**The data**
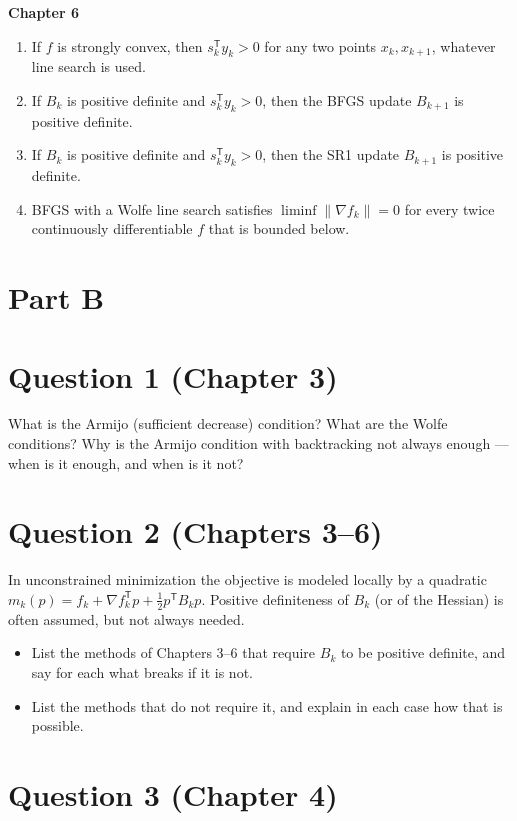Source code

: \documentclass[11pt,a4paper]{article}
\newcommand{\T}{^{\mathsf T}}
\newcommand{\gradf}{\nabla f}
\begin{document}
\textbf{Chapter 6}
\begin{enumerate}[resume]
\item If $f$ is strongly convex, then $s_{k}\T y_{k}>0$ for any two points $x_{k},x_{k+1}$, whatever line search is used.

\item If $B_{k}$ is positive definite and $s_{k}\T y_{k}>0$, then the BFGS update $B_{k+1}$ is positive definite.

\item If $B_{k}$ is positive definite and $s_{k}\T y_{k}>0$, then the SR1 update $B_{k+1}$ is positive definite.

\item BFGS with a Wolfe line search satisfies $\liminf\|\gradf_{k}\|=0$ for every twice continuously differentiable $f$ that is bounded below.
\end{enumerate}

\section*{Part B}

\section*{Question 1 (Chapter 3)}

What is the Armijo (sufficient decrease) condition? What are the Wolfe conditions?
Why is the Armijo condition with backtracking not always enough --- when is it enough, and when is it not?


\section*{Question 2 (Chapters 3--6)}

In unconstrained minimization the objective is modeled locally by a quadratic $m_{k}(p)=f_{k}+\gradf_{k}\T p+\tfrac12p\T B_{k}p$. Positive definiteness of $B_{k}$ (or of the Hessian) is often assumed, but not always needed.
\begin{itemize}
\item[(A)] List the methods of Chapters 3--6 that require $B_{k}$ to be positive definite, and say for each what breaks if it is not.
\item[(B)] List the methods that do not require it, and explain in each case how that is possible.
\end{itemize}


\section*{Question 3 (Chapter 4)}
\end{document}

--

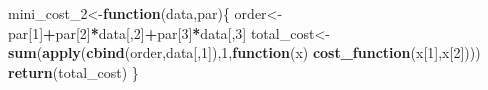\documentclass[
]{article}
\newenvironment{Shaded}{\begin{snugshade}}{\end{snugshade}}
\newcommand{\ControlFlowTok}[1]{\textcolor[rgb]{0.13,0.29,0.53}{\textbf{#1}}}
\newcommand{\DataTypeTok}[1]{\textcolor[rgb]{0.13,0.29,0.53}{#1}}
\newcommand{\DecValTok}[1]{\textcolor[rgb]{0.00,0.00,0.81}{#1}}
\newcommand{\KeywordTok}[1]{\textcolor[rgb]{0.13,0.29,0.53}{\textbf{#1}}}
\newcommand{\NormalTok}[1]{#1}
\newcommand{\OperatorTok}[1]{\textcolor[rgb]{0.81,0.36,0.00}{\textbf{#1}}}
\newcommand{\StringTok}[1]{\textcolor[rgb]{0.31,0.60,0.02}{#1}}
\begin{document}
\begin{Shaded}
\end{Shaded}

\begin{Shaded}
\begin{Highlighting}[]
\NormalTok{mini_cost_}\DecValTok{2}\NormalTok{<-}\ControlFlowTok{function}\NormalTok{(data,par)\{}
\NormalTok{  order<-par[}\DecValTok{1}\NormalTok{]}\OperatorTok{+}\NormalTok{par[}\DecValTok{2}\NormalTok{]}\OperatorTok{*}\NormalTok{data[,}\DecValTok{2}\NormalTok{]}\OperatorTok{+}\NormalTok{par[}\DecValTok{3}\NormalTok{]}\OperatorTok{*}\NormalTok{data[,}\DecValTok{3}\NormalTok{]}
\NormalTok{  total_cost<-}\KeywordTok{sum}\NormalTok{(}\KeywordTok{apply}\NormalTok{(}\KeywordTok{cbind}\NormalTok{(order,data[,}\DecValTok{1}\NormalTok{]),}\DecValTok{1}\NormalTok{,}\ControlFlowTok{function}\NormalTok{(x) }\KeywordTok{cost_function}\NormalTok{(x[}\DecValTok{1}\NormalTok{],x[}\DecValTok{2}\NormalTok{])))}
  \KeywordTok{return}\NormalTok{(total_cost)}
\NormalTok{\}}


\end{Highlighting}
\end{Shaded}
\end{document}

--

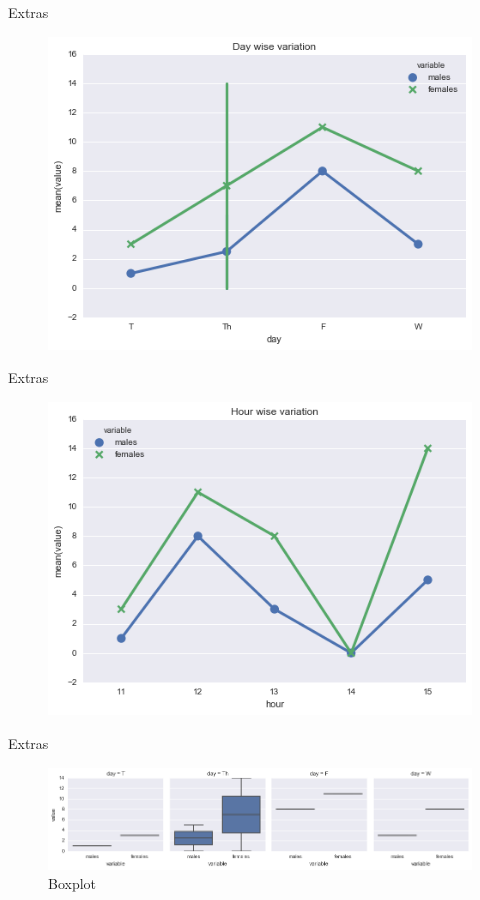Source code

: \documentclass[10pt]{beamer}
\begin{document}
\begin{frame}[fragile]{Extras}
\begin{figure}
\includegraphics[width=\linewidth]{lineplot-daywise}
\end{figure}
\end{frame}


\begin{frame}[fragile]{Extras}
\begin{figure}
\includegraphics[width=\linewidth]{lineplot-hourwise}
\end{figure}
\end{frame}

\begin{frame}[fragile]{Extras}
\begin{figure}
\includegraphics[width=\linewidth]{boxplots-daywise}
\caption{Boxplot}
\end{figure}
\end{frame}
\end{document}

**What you need to do**
Read through the entries and copy each line in which "lineplot" appears.

**Exercise result**
\includegraphics[width=\linewidth]{lineplot-daywise}
\includegraphics[width=\linewidth]{lineplot-hourwise}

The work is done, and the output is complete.